The museum has planned a celebration this Saturday to mark the date of June 19, 1865. While the Emancipation Proclamation was signed two years prior, not all enslaved receive the work.
“And it wasn’t just the fact that they didn’t get the word, yes, the Emancipation Proclamation was signed in 1863 however, they did not have enough troops to get around to enforce it,” said Jackson. “And even those slaves that knew that they were freed, they did not have the ability to just walk off the plantation and act like freed men and women.”
In the years following the Civil War, freed slaves began to hold celebrations marking Juneteenth, often in the woods, so they would be left to themselves and not be in danger. In the past three decades or so, more cities and states (now 47) have recognized the day and marked it with celebrations.
“I think it’s a blessing,” says Edna Jackson, the former mayor of Savannah.
Jackson was the first African American female to ever serve as mayor. She was also part of the civil rights movement and in the 1960s, Jackson was arrested at Tybee Beach for entering the water, which, at the time, was illegal for African Americans to do.

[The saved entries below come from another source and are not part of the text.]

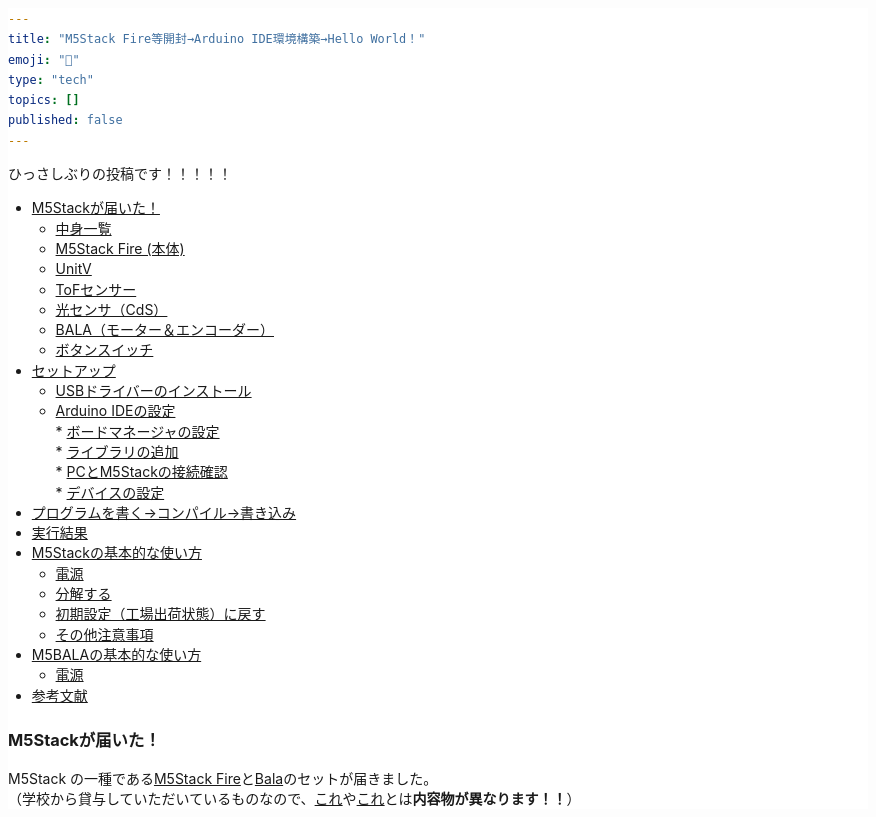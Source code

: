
 ```yaml
---
title: "M5Stack Fire等開封→Arduino IDE環境構築→Hello World！"
emoji: "🤖"
type: "tech"
topics: []
published: false
---
```


ひっさしぶりの投稿です！！！！！  
  
* [M5Stackが届いた！](#M5Stackが届いた)  
   * [中身一覧](#中身一覧)  
   * [M5Stack Fire (本体)](#M5Stack-Fire-本体)  
   * [UnitV](#UnitV)  
   * [ToFセンサー](#ToFセンサー)  
   * [光センサ（CdS）](#光センサCdS)  
   * [BALA（モーター＆エンコーダー）](#BALAモーターエンコーダー)  
   * [ボタンスイッチ](#ボタンスイッチ)
* [セットアップ](#セットアップ)  
   * [USBドライバーのインストール](#USBドライバーのインストール)  
   * [Arduino IDEの設定](#Arduino-IDEの設定)  
         * [ボードマネージャの設定](#ボードマネージャの設定)  
         * [ライブラリの追加](#ライブラリの追加)  
         * [PCとM5Stackの接続確認](#PCとM5Stackの接続確認)  
         * [デバイスの設定](#デバイスの設定)
* [プログラムを書く→コンパイル→書き込み](#プログラムを書くコンパイル書き込み)
* [実行結果](#実行結果)
* [M5Stackの基本的な使い方](#M5Stackの基本的な使い方)  
   * [電源](#電源)  
   * [分解する](#分解する)  
   * [初期設定（工場出荷状態）に戻す](#初期設定工場出荷状態に戻す)  
   * [その他注意事項](#その他注意事項)
* [M5BALAの基本的な使い方](#M5BALAの基本的な使い方)  
   * [電源](#電源-1)
* [参考文献](#参考文献)

### M5Stackが届いた！

M5Stack の一種である[M5Stack Fire](https://www.switch-science.com/catalog/3953/)と[Bala](https://www.switch-science.com/catalog/3995/)のセットが届きました。  
（学校から貸与していただいているものなので、[これ](https://www.switch-science.com/catalog/3953/)や[これ](https://www.switch-science.com/catalog/3995/)とは**内容物が異なります！！**）
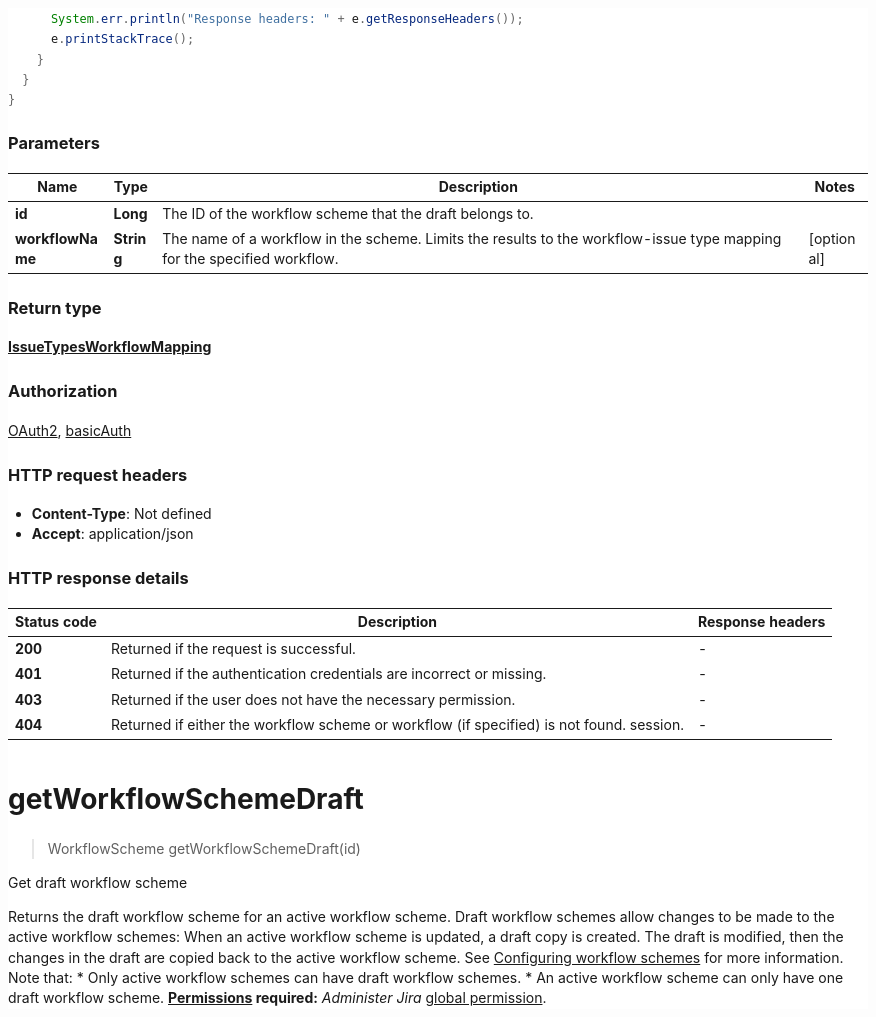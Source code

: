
 ```java
      System.err.println("Response headers: " + e.getResponseHeaders());
      e.printStackTrace();
    }
  }
}
```

### Parameters

| Name | Type | Description  | Notes |
|------------- | ------------- | ------------- | -------------|
| **id** | **Long**| The ID of the workflow scheme that the draft belongs to. | |
| **workflowName** | **String**| The name of a workflow in the scheme. Limits the results to the workflow-issue type mapping for the specified workflow. | [optional] |

### Return type

[**IssueTypesWorkflowMapping**](IssueTypesWorkflowMapping.md)

### Authorization

[OAuth2](../README.md#OAuth2), [basicAuth](../README.md#basicAuth)

### HTTP request headers

 - **Content-Type**: Not defined
 - **Accept**: application/json

### HTTP response details
| Status code | Description | Response headers |
|-------------|-------------|------------------|
| **200** | Returned if the request is successful. |  -  |
| **401** | Returned if the authentication credentials are incorrect or missing. |  -  |
| **403** | Returned if the user does not have the necessary permission. |  -  |
| **404** | Returned if either the workflow scheme or workflow (if specified) is not found. session. |  -  |

<a id="getWorkflowSchemeDraft"></a>
# **getWorkflowSchemeDraft**
> WorkflowScheme getWorkflowSchemeDraft(id)

Get draft workflow scheme

Returns the draft workflow scheme for an active workflow scheme. Draft workflow schemes allow changes to be made to the active workflow schemes: When an active workflow scheme is updated, a draft copy is created. The draft is modified, then the changes in the draft are copied back to the active workflow scheme. See [Configuring workflow schemes](https://confluence.atlassian.com/x/tohKLg) for more information.   Note that:   *  Only active workflow schemes can have draft workflow schemes.  *  An active workflow scheme can only have one draft workflow scheme.  **[Permissions](#permissions) required:** *Administer Jira* [global permission](https://confluence.atlassian.com/x/x4dKLg).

“Juneteenth is a celebration that we should always remember,” said Jackson. “And I’m just happy that Savannah has been on the forefront of celebrating Juneteenth.”
“The city of Savannah began when a small group of people got together and they started gathering at the park on 37th Street between Montgomery and MLK Boulevard,” she said. “Now it’s almost all the way out in all the municipalities, and Savannah people led the way.”
The Savannah African Art Museum will be holding events to mark Juneteenth from 1 to 4 p.m. on Saturday. Jackson says for those who have been marking the day, there will be new opportunities to learn about art from Western Africa, where most slaves came from. There will also be opportunities to learn more about how to trace their roots.
Jackson also hopes for those that have not been marking the day, that this is an opportunity to learn more about its origin.
“Anyone that is against slavery, anyone that wants to know the truth about history should want to celebrate it,” she said.